* [Your assignment]:
From the entries below, gather every line containing the string "brown".

:: Data supplied ::

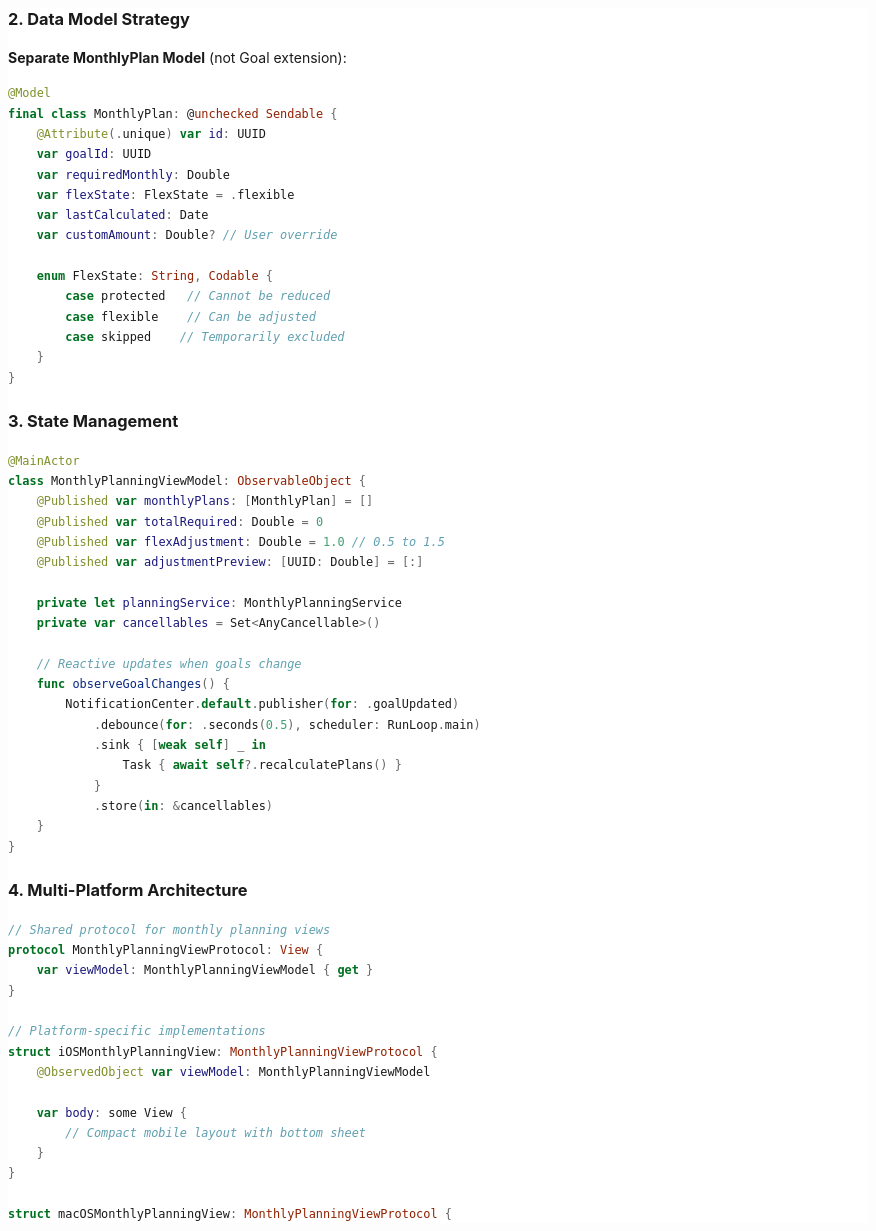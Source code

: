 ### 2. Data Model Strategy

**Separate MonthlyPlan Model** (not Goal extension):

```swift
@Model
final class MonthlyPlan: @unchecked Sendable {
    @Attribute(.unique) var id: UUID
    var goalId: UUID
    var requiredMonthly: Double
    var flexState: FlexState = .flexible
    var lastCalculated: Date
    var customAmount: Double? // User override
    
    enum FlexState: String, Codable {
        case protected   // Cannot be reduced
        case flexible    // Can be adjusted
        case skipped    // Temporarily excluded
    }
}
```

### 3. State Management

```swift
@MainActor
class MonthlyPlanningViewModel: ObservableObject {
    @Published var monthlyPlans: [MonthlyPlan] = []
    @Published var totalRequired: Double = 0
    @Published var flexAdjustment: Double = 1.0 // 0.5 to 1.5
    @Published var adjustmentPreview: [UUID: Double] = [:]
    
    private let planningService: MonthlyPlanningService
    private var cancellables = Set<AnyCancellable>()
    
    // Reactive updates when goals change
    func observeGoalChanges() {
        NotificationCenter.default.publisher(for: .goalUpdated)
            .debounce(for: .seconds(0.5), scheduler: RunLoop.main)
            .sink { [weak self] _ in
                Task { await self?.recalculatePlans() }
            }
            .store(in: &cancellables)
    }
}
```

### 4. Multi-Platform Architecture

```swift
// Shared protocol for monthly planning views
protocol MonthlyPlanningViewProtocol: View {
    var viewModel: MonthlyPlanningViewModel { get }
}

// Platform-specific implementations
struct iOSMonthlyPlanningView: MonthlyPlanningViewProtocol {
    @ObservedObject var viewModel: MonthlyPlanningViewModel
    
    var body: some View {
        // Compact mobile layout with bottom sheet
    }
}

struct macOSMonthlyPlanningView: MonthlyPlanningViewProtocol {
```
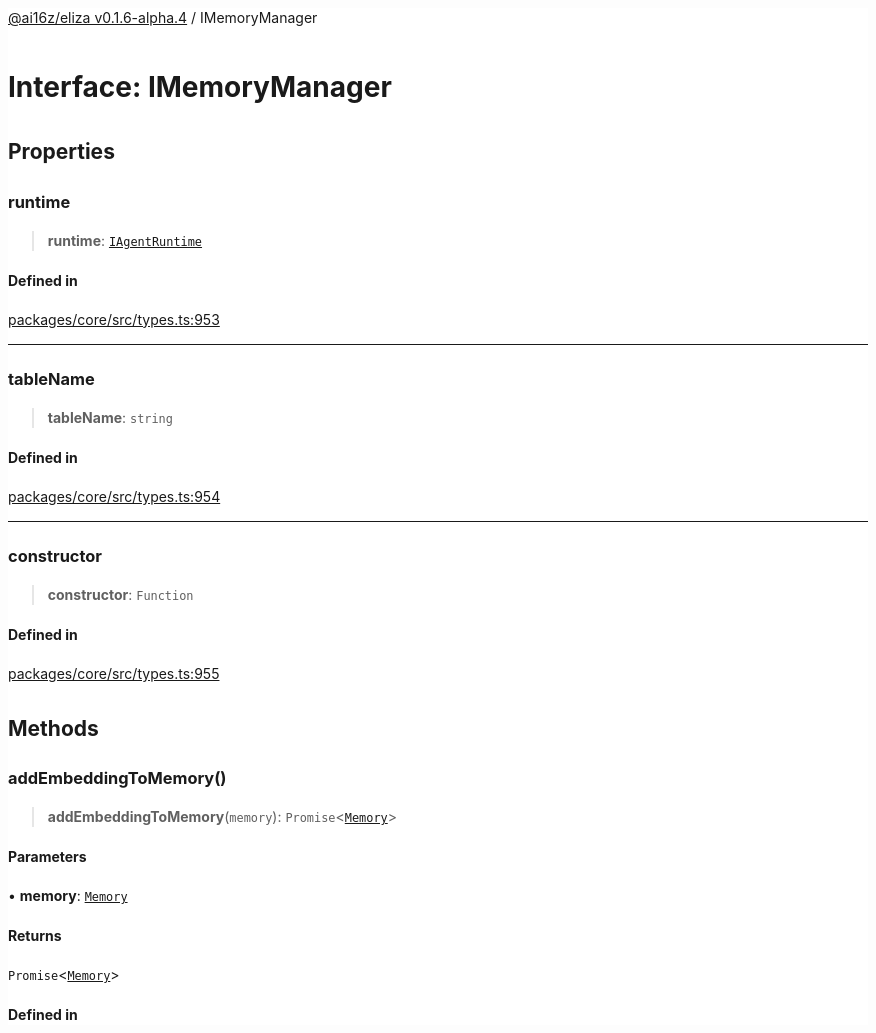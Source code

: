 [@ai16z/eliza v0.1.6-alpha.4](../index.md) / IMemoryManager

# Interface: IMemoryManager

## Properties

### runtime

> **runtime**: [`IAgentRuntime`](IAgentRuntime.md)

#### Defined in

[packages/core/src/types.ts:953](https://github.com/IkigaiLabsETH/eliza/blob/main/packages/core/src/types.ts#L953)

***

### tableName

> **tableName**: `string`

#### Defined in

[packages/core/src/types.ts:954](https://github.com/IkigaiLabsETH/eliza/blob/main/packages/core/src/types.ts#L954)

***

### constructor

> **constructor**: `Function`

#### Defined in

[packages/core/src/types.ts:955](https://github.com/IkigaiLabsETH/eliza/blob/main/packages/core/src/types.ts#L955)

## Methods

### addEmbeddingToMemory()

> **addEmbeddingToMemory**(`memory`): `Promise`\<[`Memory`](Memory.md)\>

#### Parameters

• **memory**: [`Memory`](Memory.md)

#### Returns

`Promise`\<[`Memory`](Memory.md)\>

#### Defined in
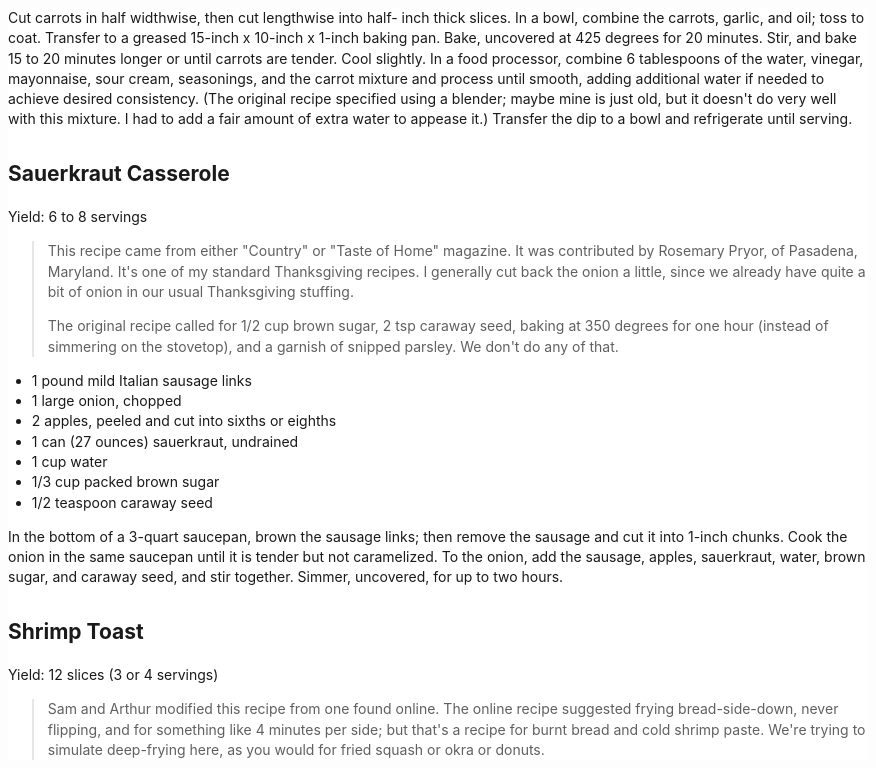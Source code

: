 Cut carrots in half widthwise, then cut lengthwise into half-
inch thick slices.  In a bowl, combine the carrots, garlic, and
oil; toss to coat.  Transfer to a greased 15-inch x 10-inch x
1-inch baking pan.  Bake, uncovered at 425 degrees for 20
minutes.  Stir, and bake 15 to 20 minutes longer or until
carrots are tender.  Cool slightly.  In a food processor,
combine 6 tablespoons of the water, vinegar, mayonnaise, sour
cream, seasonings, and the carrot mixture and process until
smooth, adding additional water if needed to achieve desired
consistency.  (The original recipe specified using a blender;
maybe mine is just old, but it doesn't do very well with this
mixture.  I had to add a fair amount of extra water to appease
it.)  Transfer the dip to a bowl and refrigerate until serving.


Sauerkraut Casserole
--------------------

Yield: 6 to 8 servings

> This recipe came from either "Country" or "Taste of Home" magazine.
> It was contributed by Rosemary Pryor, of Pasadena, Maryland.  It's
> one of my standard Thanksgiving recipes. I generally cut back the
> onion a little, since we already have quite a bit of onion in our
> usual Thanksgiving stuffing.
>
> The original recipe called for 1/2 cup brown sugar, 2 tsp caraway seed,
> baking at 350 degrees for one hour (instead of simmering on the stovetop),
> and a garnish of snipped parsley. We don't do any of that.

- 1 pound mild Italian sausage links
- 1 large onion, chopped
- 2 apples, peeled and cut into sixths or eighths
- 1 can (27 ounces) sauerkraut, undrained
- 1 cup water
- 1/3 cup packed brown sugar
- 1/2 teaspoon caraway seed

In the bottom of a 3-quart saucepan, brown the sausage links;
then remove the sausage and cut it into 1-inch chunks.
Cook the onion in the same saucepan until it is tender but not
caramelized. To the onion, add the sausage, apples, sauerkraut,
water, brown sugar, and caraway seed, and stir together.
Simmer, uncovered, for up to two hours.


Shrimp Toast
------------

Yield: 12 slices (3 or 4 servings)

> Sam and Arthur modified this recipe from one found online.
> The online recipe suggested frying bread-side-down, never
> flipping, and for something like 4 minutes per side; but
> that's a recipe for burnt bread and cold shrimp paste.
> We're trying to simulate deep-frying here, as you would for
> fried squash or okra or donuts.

:::

* [Task result]:
> The original recipe called for 1/2 cup brown sugar, 2 tsp caraway seed,
- 1/3 cup packed brown sugar
In the bottom of a 3-quart saucepan, brown the sausage links;
water, brown sugar, and caraway seed, and stir together.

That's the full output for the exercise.